Hello Jim, Peter and Michael,

sorry for being late to the party.

On Fri, Sep 08, 2017 at 06:58:27AM -0700, Michael Koster wrote:

So "con" refers to the registration resource, and reflects the "con" parameter that was supplied during registration.

What is being proposed here looks an awful lot like the endpoint lookup with slightly different data. To compare, the latest example from this thread was (in RFC9960 link-format):

GET /registration/?ep=example-endpoint-name

</rd/541>;con="coap://[rdrd::12]:17072";ep=example-endpoint-name; et=ocf-device;rt=core-rd.endpoint;ct=40;lt=600;d=floor-3

while for such a registration, the existing lookup would be

GET /rd-lookup/ep?ep=example-endpoint-name

coap://[rdrd::12]:17072;ep=example-endpoint-name; et=ocf-device;d=floor-3

From a pure data point of view (disregarding the semantics), all that is shown (and can be queried) from the existing lookup interface is a subset of the proposed registrations interface.

From the semantic point of view, the former has the advantage of having an accurate rel (the implied hosts, in that the resource directory hosts the registration resource).
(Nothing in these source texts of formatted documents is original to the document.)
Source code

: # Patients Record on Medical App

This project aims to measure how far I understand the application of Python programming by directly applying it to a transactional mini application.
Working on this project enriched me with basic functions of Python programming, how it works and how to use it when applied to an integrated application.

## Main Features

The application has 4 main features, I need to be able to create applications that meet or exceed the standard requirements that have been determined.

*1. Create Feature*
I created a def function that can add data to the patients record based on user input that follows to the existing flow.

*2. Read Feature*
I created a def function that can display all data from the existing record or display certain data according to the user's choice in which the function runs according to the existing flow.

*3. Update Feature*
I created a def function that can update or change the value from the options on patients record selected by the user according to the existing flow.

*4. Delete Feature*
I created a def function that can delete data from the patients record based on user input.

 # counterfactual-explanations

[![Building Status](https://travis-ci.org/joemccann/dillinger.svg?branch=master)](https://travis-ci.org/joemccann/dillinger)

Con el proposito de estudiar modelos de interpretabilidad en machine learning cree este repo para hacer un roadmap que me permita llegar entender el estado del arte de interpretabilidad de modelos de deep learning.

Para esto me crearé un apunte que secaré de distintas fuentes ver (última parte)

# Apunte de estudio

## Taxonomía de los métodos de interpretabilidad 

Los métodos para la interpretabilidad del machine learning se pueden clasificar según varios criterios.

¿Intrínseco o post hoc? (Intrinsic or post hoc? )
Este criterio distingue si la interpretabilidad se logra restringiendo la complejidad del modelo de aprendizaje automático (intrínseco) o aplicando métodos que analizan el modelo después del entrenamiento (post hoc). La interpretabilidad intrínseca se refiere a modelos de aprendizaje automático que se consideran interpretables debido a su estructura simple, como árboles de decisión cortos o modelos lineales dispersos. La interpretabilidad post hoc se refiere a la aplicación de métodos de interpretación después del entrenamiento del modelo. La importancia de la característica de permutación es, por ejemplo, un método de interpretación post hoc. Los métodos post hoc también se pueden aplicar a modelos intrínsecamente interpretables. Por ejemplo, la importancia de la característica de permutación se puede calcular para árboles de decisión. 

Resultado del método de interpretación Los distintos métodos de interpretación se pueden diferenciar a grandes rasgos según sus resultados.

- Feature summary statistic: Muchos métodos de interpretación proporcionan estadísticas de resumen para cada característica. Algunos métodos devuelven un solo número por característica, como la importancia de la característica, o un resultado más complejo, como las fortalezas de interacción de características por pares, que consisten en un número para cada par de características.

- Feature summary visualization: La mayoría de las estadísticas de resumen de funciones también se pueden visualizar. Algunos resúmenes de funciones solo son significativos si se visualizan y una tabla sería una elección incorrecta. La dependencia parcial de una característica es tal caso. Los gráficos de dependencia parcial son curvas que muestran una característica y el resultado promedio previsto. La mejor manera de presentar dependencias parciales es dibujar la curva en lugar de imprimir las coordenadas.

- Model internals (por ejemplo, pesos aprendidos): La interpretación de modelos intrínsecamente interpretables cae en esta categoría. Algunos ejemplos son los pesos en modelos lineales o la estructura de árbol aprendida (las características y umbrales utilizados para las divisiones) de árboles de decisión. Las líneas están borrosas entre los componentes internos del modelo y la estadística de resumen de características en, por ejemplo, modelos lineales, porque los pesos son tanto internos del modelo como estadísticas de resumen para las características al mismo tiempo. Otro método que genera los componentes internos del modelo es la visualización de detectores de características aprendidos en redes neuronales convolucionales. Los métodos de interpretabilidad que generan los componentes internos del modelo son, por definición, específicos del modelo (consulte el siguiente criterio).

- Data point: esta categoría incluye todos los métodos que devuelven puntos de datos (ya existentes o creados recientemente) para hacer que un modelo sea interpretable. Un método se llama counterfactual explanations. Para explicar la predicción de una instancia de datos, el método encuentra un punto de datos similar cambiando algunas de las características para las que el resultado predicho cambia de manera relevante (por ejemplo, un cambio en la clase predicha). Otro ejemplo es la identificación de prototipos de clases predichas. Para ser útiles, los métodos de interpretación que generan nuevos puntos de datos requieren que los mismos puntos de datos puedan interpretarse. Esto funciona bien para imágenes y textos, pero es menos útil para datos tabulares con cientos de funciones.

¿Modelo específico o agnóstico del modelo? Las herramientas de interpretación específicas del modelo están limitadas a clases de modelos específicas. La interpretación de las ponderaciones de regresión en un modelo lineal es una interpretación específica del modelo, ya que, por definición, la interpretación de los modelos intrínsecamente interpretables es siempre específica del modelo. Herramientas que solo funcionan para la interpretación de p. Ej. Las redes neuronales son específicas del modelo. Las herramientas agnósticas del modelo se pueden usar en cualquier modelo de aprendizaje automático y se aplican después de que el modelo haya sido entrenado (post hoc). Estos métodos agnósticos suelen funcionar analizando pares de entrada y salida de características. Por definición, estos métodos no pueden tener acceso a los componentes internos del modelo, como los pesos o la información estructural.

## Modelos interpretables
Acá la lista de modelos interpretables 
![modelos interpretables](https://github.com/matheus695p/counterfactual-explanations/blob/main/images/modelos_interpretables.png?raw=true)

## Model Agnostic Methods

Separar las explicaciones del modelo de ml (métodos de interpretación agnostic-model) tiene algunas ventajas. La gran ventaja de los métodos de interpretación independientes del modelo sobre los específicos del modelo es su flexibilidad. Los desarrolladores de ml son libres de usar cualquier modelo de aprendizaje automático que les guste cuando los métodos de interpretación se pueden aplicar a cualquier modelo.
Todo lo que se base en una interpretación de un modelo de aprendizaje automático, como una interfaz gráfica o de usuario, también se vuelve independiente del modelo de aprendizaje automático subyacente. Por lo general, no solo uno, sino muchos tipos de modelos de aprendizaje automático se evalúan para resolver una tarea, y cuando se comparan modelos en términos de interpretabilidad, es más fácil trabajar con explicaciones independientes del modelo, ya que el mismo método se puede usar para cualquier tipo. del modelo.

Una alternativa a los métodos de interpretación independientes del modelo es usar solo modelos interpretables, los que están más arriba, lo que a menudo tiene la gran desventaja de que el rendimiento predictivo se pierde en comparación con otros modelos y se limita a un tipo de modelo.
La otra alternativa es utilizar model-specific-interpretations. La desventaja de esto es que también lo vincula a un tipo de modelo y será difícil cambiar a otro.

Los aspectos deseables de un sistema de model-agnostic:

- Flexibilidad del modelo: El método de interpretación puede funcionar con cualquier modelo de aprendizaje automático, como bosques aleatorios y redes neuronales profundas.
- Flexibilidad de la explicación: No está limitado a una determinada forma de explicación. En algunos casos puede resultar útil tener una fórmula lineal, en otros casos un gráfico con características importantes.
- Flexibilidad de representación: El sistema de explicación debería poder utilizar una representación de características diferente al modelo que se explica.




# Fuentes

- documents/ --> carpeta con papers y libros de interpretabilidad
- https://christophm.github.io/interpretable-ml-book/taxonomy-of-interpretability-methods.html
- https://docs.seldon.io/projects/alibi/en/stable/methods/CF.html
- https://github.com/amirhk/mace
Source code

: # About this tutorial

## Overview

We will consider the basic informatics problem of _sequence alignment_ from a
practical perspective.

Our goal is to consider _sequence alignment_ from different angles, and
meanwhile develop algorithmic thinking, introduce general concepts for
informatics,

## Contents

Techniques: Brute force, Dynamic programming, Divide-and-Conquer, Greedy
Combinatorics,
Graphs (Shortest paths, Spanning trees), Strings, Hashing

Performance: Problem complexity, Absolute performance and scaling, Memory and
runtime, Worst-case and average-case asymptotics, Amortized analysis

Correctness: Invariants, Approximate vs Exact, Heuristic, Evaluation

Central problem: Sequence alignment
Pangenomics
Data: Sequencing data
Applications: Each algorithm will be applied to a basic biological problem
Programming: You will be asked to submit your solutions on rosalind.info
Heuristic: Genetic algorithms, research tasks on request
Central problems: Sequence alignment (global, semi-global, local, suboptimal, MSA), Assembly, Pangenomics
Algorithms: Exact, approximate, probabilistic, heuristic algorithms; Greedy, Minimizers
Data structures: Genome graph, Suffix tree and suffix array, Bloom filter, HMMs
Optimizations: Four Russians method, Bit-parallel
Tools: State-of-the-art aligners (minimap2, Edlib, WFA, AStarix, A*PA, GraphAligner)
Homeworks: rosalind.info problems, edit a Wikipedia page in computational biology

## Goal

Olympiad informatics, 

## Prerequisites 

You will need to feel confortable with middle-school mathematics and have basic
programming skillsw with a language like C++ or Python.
Moreover, the target attributes are clearer: "endpoint type" and "d" do kind of relate to the base address, but <coap://[rdrd::12]:17072>;ep=example-endpoint-name is a statement about a resource too, and that is (contrary to what we say in the principles) not backed by the origin.

The former form is also more painless to extend to alternative transports (protocol-negotiation could add more than one con= without it becoming a second-class citizen, which all those would be with the latter).

As we're reworking the lookup interface anyway, can we just use the former representations in the endpoint lookup? It'd keep the registration and lookup interfaces neatly separated as they are, be more precise about target attributes and more discoverable in a hypertext sense.

Best regards Christian

-- I shouldn't have written all those tank programs. -- Kevin Flynn

chrysn commented 6 years ago

The endpoint lookup interface can now do the desired, no need for an extra interface.